## WORK TASK
Please find every line in the records below that contains the word "removal", and copy it.

## THE INPUT
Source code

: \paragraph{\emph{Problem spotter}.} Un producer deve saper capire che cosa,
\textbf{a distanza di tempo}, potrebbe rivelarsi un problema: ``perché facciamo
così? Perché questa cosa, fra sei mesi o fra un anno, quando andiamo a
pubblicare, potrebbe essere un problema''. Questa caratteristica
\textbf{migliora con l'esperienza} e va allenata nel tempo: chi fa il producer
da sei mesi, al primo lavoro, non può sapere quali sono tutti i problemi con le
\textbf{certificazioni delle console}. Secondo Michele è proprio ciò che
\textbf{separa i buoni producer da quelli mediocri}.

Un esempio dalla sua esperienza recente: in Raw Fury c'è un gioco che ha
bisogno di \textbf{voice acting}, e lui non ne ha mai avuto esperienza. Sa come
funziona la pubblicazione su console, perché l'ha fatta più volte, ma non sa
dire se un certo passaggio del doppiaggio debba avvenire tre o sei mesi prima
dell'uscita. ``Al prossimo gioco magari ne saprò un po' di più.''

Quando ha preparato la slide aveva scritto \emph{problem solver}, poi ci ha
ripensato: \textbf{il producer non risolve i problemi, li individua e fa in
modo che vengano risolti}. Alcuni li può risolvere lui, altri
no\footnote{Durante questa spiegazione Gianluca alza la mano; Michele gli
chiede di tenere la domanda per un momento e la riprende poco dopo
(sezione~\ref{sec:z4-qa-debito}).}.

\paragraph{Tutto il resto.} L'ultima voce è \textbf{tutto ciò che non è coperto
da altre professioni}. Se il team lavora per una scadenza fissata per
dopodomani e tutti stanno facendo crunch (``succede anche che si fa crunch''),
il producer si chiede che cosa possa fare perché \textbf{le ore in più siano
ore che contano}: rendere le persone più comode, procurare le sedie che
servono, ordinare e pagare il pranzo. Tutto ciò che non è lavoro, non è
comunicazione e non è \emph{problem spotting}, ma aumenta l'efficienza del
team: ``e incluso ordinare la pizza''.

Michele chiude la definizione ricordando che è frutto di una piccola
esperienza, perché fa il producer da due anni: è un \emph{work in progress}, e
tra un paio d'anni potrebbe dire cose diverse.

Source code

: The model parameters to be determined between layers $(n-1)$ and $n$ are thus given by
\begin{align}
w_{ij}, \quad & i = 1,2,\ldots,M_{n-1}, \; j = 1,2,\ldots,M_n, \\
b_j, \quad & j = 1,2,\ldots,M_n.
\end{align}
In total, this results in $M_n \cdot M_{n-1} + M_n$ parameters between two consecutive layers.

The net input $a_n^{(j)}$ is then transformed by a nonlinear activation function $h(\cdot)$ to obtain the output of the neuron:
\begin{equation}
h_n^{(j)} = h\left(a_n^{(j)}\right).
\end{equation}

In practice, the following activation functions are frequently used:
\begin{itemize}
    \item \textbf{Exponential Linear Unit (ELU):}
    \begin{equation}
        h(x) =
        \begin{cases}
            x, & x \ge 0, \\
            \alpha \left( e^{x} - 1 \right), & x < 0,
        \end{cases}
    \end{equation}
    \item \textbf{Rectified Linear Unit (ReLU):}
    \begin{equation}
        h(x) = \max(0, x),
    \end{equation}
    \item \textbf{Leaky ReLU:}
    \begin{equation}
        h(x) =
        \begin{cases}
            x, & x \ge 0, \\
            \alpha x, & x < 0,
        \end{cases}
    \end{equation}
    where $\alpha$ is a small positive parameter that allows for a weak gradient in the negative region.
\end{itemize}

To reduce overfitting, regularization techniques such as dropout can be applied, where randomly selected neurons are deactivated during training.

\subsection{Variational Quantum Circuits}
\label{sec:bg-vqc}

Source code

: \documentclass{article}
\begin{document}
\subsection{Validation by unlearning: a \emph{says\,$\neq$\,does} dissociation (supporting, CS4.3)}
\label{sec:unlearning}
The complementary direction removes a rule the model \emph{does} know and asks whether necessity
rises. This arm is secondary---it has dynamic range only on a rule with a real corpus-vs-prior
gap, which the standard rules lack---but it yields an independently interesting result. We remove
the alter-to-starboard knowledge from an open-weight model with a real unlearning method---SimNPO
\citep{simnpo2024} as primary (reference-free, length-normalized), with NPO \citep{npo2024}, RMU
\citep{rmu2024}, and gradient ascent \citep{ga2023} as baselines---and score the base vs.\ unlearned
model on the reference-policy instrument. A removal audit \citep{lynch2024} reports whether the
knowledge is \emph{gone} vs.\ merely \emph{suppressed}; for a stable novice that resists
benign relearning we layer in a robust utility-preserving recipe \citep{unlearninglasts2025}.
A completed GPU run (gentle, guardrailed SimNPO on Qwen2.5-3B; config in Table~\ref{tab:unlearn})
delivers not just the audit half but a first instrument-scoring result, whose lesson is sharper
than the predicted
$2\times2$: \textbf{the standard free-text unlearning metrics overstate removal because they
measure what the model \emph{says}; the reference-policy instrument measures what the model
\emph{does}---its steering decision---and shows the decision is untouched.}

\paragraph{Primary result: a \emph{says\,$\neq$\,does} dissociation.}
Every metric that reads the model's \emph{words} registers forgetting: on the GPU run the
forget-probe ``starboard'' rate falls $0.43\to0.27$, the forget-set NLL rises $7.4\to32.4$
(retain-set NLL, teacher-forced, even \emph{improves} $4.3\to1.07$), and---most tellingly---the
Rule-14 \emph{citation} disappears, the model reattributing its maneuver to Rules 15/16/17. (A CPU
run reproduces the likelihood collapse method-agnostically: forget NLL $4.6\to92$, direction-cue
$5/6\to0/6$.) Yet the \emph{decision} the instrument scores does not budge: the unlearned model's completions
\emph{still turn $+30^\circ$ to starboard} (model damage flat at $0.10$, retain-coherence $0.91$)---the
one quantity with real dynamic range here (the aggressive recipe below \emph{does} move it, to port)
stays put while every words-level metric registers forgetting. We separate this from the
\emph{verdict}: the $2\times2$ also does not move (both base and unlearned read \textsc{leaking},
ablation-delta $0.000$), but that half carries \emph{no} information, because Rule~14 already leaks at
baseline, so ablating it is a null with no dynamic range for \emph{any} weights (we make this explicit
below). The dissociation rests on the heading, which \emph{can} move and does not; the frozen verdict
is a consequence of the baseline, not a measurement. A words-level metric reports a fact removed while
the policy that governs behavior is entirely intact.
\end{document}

## SOLUTION FOR THIS TASK
model on the reference-policy instrument. A removal audit \citep{lynch2024} reports whether the
$2\times2$: \textbf{the standard free-text unlearning metrics overstate removal because they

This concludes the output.